+++ DATA SHOWN
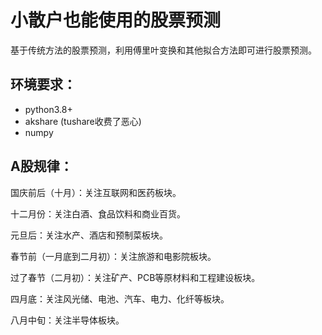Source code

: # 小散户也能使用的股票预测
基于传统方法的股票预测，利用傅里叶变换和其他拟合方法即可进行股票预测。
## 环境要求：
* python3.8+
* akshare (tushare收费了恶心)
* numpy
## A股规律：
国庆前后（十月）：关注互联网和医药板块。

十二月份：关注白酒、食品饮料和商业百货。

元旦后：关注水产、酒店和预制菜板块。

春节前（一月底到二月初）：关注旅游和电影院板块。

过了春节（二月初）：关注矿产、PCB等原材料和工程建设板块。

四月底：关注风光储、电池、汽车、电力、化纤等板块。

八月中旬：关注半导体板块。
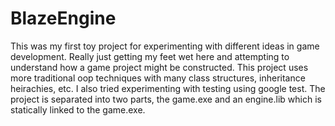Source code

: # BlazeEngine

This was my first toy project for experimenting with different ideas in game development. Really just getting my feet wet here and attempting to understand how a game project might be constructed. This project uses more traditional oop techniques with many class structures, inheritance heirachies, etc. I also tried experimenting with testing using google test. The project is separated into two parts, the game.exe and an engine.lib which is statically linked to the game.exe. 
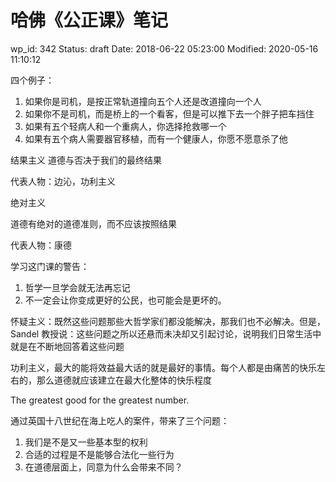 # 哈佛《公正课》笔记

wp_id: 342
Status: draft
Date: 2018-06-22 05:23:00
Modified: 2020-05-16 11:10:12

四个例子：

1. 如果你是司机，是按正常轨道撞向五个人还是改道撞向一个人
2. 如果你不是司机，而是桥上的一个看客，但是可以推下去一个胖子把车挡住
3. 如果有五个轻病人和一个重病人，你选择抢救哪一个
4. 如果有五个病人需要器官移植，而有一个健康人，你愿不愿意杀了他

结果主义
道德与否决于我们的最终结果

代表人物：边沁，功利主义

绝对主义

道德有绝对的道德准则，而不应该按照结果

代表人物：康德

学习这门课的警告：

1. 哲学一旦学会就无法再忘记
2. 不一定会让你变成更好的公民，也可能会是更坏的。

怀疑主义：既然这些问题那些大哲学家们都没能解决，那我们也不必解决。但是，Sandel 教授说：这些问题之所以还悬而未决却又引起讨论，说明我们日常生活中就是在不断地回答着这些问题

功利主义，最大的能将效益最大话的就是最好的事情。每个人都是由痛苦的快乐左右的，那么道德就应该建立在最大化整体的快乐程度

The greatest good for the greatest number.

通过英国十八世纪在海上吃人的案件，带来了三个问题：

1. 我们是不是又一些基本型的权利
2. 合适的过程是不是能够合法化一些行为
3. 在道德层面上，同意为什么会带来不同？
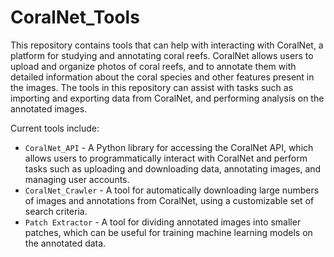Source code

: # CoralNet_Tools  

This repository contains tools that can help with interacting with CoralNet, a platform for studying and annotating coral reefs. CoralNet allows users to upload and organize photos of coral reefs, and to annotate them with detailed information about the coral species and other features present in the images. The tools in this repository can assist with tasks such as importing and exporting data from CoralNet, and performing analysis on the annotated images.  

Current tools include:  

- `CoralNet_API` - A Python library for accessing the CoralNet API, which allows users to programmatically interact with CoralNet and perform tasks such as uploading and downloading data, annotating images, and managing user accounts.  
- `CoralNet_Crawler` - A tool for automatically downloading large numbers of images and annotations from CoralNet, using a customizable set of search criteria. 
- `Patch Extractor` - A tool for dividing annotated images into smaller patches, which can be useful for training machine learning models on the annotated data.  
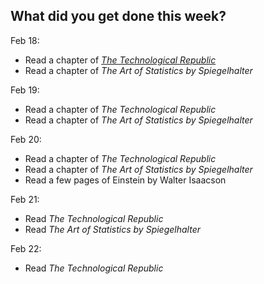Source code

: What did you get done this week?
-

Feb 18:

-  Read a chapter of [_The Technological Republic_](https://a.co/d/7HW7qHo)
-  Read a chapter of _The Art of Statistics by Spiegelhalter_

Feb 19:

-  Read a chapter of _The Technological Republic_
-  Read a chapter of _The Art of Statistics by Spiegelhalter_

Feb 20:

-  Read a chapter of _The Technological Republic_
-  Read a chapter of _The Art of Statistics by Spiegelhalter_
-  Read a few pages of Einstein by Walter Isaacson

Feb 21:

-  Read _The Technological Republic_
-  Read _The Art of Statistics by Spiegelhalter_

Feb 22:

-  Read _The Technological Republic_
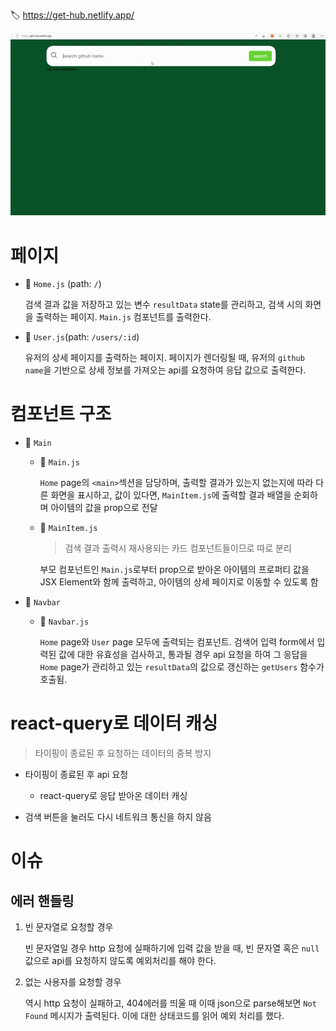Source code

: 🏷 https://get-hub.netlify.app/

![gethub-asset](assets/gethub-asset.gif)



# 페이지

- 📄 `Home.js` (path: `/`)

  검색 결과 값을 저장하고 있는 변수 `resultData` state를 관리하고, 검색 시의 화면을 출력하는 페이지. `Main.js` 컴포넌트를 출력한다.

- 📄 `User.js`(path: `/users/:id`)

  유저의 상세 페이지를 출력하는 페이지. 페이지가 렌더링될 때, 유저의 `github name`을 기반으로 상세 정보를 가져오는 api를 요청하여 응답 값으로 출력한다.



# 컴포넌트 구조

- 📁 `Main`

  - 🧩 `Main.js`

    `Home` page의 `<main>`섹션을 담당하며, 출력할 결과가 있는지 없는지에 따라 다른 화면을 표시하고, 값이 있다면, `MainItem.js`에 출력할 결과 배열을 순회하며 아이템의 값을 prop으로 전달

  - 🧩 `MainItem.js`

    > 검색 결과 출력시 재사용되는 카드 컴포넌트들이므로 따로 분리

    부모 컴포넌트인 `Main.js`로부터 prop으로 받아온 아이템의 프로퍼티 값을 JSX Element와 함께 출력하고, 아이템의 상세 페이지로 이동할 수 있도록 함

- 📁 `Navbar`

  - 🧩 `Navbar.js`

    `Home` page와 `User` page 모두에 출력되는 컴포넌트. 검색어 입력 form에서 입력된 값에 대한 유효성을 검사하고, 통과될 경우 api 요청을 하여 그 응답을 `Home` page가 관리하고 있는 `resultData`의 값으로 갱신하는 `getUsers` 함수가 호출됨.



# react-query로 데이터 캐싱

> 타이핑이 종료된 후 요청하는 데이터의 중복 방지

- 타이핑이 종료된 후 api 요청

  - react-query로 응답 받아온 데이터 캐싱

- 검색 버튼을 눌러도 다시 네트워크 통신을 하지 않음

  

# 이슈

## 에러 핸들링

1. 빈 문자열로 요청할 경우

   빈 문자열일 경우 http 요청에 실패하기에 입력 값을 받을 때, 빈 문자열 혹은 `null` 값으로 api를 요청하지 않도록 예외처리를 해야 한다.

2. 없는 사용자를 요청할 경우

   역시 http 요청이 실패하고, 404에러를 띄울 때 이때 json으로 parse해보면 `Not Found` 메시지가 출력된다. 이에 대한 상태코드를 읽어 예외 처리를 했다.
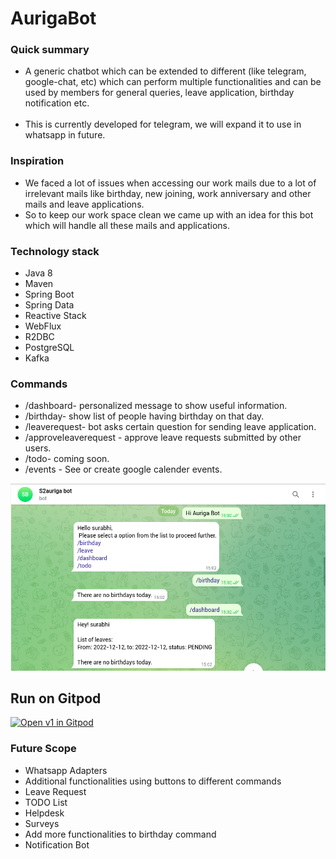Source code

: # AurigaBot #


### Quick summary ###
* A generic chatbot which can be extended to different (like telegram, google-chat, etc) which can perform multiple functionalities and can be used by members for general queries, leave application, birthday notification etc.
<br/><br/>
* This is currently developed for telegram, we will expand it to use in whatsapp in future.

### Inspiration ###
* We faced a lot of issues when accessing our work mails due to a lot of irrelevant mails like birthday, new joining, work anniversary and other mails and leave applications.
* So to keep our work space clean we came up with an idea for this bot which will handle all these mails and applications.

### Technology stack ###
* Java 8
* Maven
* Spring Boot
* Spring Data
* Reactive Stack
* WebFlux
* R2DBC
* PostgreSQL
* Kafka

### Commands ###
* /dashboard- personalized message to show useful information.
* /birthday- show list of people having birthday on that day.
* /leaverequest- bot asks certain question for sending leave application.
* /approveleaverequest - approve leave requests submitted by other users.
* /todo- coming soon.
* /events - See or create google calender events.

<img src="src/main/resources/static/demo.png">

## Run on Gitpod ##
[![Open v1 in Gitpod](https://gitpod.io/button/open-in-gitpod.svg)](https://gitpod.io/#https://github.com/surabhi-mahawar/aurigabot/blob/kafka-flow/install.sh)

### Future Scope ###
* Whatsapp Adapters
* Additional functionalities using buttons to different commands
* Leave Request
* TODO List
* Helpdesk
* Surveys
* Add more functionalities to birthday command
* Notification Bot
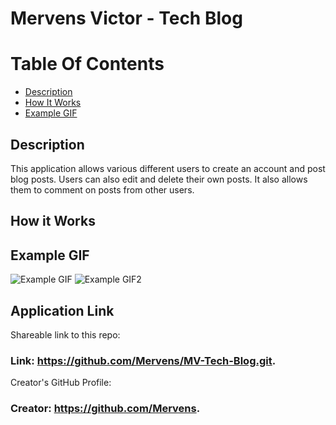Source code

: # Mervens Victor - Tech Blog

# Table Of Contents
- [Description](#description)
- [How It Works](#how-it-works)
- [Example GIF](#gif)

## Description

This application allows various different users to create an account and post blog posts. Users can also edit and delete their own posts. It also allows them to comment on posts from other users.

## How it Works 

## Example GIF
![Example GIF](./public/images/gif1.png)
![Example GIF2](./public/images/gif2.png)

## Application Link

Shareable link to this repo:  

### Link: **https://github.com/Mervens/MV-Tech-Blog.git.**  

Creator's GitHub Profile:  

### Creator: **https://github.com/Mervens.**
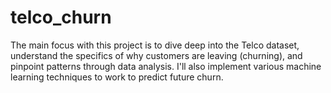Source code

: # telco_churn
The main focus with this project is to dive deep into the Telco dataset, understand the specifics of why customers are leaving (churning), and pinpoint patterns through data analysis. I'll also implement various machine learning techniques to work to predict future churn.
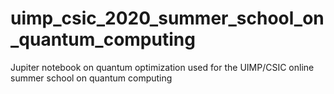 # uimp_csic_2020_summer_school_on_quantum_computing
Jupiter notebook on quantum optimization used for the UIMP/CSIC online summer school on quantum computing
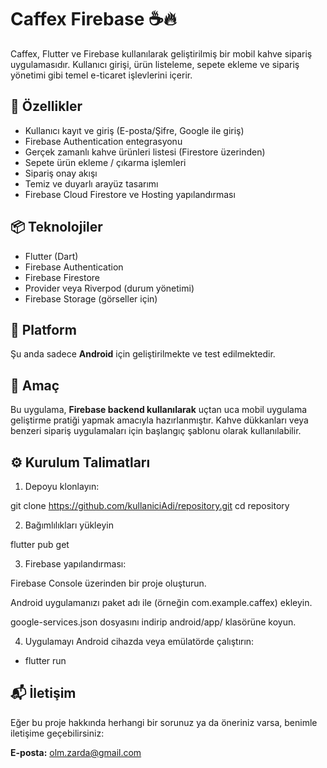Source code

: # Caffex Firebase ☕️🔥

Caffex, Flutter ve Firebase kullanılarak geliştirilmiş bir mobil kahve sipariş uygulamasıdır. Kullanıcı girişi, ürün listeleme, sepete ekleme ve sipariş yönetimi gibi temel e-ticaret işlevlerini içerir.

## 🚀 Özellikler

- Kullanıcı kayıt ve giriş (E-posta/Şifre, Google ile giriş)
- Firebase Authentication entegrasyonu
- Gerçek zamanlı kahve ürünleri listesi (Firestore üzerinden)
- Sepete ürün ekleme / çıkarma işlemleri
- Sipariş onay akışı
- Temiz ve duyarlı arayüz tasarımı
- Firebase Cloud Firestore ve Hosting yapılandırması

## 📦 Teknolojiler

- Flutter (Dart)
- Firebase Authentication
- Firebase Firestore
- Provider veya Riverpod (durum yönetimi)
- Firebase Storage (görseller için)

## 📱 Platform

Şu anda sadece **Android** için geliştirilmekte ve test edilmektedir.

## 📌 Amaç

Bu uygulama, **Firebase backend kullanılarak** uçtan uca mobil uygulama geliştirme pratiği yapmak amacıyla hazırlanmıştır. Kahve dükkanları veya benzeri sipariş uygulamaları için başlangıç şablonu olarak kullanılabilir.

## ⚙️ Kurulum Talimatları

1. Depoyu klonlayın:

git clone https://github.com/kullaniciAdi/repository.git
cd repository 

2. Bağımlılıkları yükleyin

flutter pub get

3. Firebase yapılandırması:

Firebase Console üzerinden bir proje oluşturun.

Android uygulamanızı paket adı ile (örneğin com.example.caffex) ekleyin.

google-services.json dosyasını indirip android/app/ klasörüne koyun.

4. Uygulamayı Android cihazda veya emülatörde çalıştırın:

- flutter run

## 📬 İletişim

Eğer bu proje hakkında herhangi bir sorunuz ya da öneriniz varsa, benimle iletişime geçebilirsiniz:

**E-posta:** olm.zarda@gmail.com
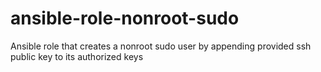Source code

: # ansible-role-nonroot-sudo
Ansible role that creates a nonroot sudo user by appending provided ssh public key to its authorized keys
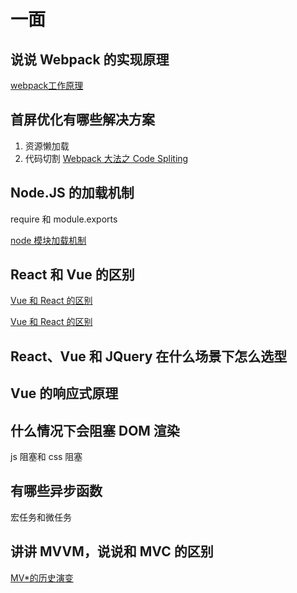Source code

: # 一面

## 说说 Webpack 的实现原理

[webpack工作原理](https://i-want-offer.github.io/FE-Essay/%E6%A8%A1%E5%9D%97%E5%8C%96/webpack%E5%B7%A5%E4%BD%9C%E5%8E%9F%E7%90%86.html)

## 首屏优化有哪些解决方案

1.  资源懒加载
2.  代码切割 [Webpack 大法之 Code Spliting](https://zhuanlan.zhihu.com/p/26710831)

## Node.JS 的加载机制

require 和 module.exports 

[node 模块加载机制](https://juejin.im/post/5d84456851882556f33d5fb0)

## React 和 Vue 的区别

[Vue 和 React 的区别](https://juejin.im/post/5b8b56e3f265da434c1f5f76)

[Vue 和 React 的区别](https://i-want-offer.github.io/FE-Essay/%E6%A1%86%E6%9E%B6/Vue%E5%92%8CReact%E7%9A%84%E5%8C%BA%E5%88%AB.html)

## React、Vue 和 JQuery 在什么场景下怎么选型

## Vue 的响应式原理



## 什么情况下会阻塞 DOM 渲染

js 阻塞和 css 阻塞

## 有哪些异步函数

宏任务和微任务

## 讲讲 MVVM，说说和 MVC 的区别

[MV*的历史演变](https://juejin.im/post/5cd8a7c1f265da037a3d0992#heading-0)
++++++
→ TO DO
All lines of the records above that contain the word "accessing" are to be copied out.

→ RESULT
- `CoralNet_API` - A Python library for accessing the CoralNet API, which allows users to programmatically interact with CoralNet and perform tasks such as uploading and downloading data, annotating images, and managing user accounts.  
* We faced a lot of issues when accessing our work mails due to a lot of irrelevant mails like birthday, new joining, work anniversary and other mails and leave applications.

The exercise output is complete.